Messy format and audio issues
My biggest issue with the stream was it was a real struggle to keep up with the event’s storyline. That is a vital part of any live sports event, even if it is supposed to be silly and just for fun.
Because the four pairs were split, it quickly became impossible to know what was happening beyond the first event. You’d occasionally get a scoreboard thrown up that tried to keep you up-to-date on the score but you didn’t feel that involved with each pairs journey.
This was made worse because you’d cut away constantly throughout each round. One pair could be on round three while the other pair are still on round two.
Even worse, you could cut away entirely from the match (despite them still playing) to get a sneak peek at Formula 1: Drive to Survive season 6. These interuptions continuously made you miss the action with you picking back up with a duo midway through finding their ball or teeing off again. There was a significant stint of the stream where you’d forget Alex Albon and Pierre Gasly were even participating.
The audio was the most significant technical blunder throughout the entire event. Crackling audio input. Whispers on a hot mic. Everyone talking over each other. Audio coming from the second duos while you’re watching the first duos tee off. It was a mess.
The lowkey funniest part of the event was someone dropping an F-bomb on a hot mic only for the age rating for the title to be bumped to a 15. Good catch!
The event featured plenty of sponsors, with the asking price for advertisers to be involved with the stream reportedly costing them at least $2 million. The ads weren’t traditional spots but mingled into the events and replays. You also saw plenty of ads dotted around on various stands and billboards.

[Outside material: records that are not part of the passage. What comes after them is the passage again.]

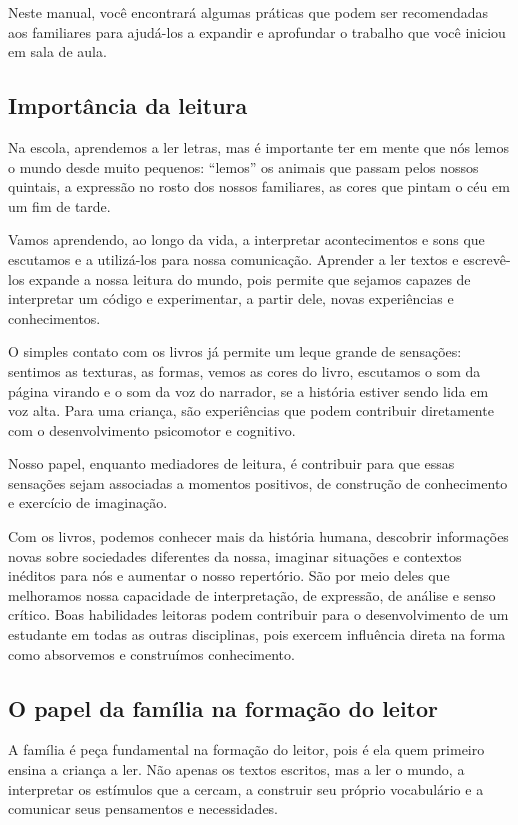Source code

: \documentclass[11pt]{extarticle}
\begin{document}
Neste manual, você encontrará algumas práticas que podem ser recomendadas aos familiares para ajudá-los a expandir e aprofundar o trabalho que você iniciou em sala de aula.

\subsection{Importância da leitura}
Na escola, aprendemos a ler letras, mas é importante ter em mente que nós 
lemos o mundo desde muito pequenos: “lemos” os animais que passam pelos nossos 
quintais, a expressão no rosto dos nossos familiares, as cores que pintam o céu 
em um fim de tarde. 

Vamos aprendendo, ao longo da vida, a interpretar acontecimentos 
e sons que escutamos e a utilizá-los para nossa comunicação. Aprender a ler textos e 
escrevê-los expande a nossa leitura do mundo, pois permite que sejamos capazes de 
interpretar um código e experimentar, a partir dele, novas experiências e conhecimentos. 

O simples contato com os livros já permite um leque grande de sensações: 
sentimos as texturas, as formas, vemos as cores do livro, escutamos o som da página 
virando e o som da voz do narrador, se a história estiver sendo lida em voz alta. Para uma criança, são experiências que podem contribuir diretamente com o desenvolvimento psicomotor 
e cognitivo. 

Nosso papel, enquanto mediadores de leitura, é contribuir para que essas 
sensações sejam associadas a momentos positivos, de construção de 
conhecimento e exercício de imaginação. 

Com os livros, podemos conhecer mais da história humana, descobrir informações 
novas sobre sociedades diferentes da nossa, imaginar situações e contextos inéditos 
para nós e aumentar o nosso repertório. São por meio deles que melhoramos nossa 
capacidade de interpretação, de expressão, de análise e senso crítico. Boas habilidades 
leitoras podem contribuir para o desenvolvimento de um estudante em todas as outras 
disciplinas, pois exercem influência direta na forma como absorvemos e 
construímos conhecimento.


\subsection{O papel da família na formação do leitor}
A família é peça fundamental na formação do leitor, pois é ela quem primeiro 
ensina a criança a ler. Não apenas os textos escritos, mas a ler o mundo, a 
interpretar os estímulos que a cercam, a construir seu próprio vocabulário e a 
comunicar seus pensamentos e necessidades.
\end{document}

Nothing overly intrusive.
Discoverability remains an issue for Netflix Live
The issue of finding ‘The Netflix Cup’ has been prevalent in many of Netflix’s live streams, particularly those featuring zoos. I was presented the banner for ‘The Netflix Cup’ in my web browser around 15 minutes before the stream began. However, when I switched to my TV in the living room, it wasn’t the top item; rather, it appeared in my ‘Watch Again’ row, so I resumed. Later, when I went to bed (the live stream continued well past midnight GMT) and tried to watch on my mobile, I couldn’t find it. It was neither in my ‘Watch Again’ row nor the top banner. Eventually, I had to search for ‘Golf’, and thankfully, it appeared in the search results.

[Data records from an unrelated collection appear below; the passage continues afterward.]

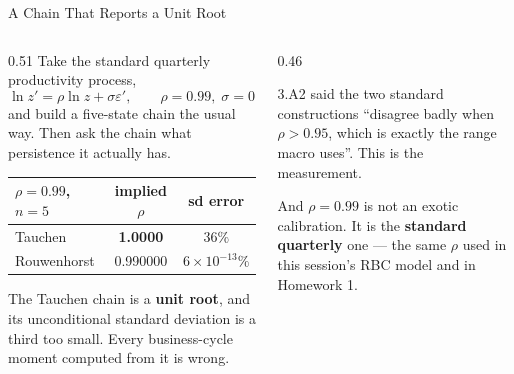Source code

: \begin{frame}{A Chain That Reports a Unit Root}
\begin{columns}[T]
\begin{column}{0.51\textwidth}
\small
Take the standard quarterly productivity process,
\[
  \ln z'=\rho\ln z+\sigma\varepsilon', \qquad \rho=0.99,\;\sigma=0.007,
\]
and build a five-state chain the usual way. Then ask the chain what persistence it actually has.
\medskip
\begin{center}\footnotesize
\begin{tabularx}{\linewidth}{@{}>{\raggedright\arraybackslash}X c c@{}}
\toprule
$\rho=0.99$, $n=5$ & \textbf{implied $\rho$} & \textbf{sd error} \\
\midrule
Tauchen & \textbf{1.0000} & $36\%$ \\
Rouwenhorst & 0.990000 & $6\times10^{-13}\%$ \\
\bottomrule
\end{tabularx}
\end{center}
\medskip
The Tauchen chain is a \textbf{unit root}, and its unconditional standard deviation is a third too small. Every business-cycle moment computed from it is wrong.
\end{column}
\begin{column}{0.46\textwidth}
\begin{cautionbox}[title=\textbf{Session 3 owed you this}]\small
3.A2 said the two standard constructions ``disagree badly when $\rho>0.95$, which is exactly the range macro uses''. This is the measurement.
\end{cautionbox}
\medskip
\begin{takeawaybox}\footnotesize
And $\rho=0.99$ is not an exotic calibration. It is the \textbf{standard quarterly} one --- the same $\rho$ used in this session's RBC model and in Homework 1.
\end{takeawaybox}
\end{column}
\end{columns}
\end{frame}

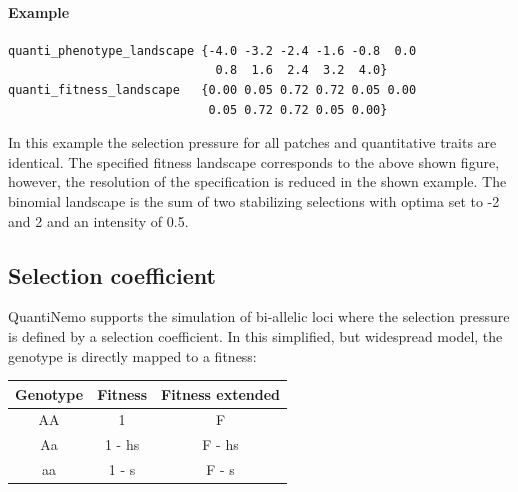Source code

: \documentclass[letterpaper,12pt,oneside]{book}
\begin{document}
\paragraph{Example}\hspace*{\fill}
\begin{lstlisting}[frame=single]
quanti_phenotype_landscape {-4.0 -3.2 -2.4 -1.6 -0.8  0.0  
                             0.8  1.6  2.4  3.2  4.0}
quanti_fitness_landscape   {0.00 0.05 0.72 0.72 0.05 0.00 
                            0.05 0.72 0.72 0.05 0.00}    
\end{lstlisting}
In this example the selection pressure for all patches and quantitative traits are identical. The specified fitness landscape corresponds to the above shown figure, however, the resolution of the specification is reduced in the shown example. The binomial landscape is the sum of two stabilizing selections with optima set to -2 and 2 and an intensity of 0.5. 


\subsection{Selection coefficient}
QuantiNemo supports the simulation of bi-allelic loci where the selection pressure is defined by a selection coefficient. In this simplified, but widespread model, the genotype is directly mapped to a fitness:\\

\begin{tabular}{ccc}
 \hline            
Genotype & Fitness & Fitness extended \\
\hline
AA & 1             & F      \\
Aa & 1 - hs & F - hs \\
aa & 1 - s     & F - s  \\
\hline
\end{tabular}
\end{document}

A positive was that the mobile stream accurately picked up where I had left off on my TV, though I could easily jump to the live portion of the stream.
I wasn’t alone in having difficulty finding the stream; many others also struggled to locate it online.
However, it’s not immediately clear how this issue can be resolved, especially considering the infrequency of Netflix live streams. It’s not feasible to have a permanent ‘live’ tab on the left side of the TV user interface or at the top of a web browser. Perhaps a dedicated row for live events could be featured both in the lead-up to and during such events, making them more accessible.”
On a positive note, my colleague Frederic was at least able to watch the stream on his French Netflix account this time around. Although there were no French subtitles or dubbing, the event was at least accessible—a significant improvement since previously it wouldn’t even appear or play.
In conclusion, this was a watchable event showing that Netflix Live as a platform is getting there but not quite ready for prime time. You can rewatch The Netflix Cup via Netflix, but I’d probably suggest just waiting for the next one.